After the medal presentation, Gunnoe will give the Wallenberg Lecture. This event will be simulcast at UM-Flint in Room 111 French Hall beginning at 7:30 p.m. You can also view the ceremony live by clicking this link: http://ummedia11.adsroot.itcs.umich.edu/itsComm/wallenberg.html
Then on Wednesday, October 24, Gunnoe will visit the UM-Flint campus at 6:00 p.m. and will be part of a discussion in Room 111 French Hall. The events are free and open to the public. Light refreshments will be served.

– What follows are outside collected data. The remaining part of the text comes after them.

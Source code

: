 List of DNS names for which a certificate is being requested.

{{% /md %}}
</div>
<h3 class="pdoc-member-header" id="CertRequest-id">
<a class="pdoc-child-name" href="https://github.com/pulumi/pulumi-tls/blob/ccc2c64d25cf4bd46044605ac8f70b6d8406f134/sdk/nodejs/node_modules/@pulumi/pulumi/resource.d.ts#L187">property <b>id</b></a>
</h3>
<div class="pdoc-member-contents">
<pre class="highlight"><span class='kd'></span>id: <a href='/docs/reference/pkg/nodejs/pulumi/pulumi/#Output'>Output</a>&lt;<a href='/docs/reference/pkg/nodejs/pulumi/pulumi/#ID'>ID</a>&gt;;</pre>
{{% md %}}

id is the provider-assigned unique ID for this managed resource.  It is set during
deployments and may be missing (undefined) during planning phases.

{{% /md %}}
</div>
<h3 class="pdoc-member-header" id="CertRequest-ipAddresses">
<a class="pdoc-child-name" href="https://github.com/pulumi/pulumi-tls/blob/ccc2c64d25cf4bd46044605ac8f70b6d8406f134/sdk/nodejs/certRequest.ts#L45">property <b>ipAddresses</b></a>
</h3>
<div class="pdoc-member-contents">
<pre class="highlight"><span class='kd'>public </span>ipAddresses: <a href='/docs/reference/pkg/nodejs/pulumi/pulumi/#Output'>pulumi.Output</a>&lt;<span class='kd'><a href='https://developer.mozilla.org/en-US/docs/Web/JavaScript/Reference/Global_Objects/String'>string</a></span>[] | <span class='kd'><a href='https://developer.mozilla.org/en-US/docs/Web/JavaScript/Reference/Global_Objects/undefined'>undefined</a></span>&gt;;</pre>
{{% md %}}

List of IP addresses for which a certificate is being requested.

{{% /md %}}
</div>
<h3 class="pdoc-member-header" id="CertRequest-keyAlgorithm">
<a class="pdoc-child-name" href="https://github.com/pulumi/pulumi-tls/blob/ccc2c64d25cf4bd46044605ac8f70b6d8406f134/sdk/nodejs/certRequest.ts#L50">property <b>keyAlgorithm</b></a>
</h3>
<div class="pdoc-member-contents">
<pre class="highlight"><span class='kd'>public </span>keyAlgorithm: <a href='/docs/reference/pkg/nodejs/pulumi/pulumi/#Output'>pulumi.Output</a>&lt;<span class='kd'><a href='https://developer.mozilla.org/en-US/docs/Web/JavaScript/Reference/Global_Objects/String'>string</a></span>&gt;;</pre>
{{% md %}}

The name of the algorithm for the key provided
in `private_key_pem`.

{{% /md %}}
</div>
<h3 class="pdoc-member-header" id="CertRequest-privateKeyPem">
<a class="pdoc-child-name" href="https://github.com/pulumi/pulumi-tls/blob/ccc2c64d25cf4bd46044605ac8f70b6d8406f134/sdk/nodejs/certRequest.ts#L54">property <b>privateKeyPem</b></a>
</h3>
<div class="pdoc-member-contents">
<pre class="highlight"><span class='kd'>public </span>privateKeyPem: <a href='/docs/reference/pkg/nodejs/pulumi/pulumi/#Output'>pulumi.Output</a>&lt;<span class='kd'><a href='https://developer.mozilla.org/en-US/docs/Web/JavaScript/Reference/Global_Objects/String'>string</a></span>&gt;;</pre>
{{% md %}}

Gunnoe is a fearless advocate for environmental and social justice. At great personal risk, she rallies communities that face the destruction of their natural environment, and works to educate and build citizen advocacy. A medical technician by training and a former waitress, Gunnoe first volunteered with local advocacy organizations and then began working for the Ohio Valley Environmental Coalition (OVEC) to educate her neighbors about the environmental dangers of mountaintop removal. She organized meetings and trained community members to read mining permits, write letters to the editor, and speak with the media. She also showed them how to organize nonviolent protests and created neighborhood groups to monitor coal companies for illegal behavior and report toxic spills. She is in the vanguard of activists who recognize that environmental justice is critical for the survival of small rural communities that face powerful political and economic interests.
Maria Gunnoe's advocacy has led to closure of mines in the region and stricter regulations for the industry. In 2009, she won the prestigious Goldman Environmental Prize for her work.
This year marks the one-hundredth anniversary of Raoul Wallenberg's birth. A 1935 graduate of the University of Michigan College of Architecture, Swedish diplomat Wallenberg saved the lives of tens of thousands of Hungarian Jews near the end of World War II. Working in Budapest in the late 1930s, Wallenberg came into contact with many Jewish refugees from Europe. In 1944, at the request of Jewish organizations and the American War Refugee Board, the Swedish Foreign Ministry sent Wallenberg on a rescue mission to Budapest. Over the course of six months, Wallenberg issued thousands of protective passports. He confronted Hungarian and German guards to secure the release of Jews who he claimed were under Swedish protection, placing some 15,000 Jews into 31 Safe Houses.
After reporting to Soviet headquarters in Budapest on January 17, 1945, Wallenberg vanished into the Soviet Gulag. Although the Russians claim that Wallenberg died in 1947, the results of numerous investigations into his whereabouts remain inconclusive.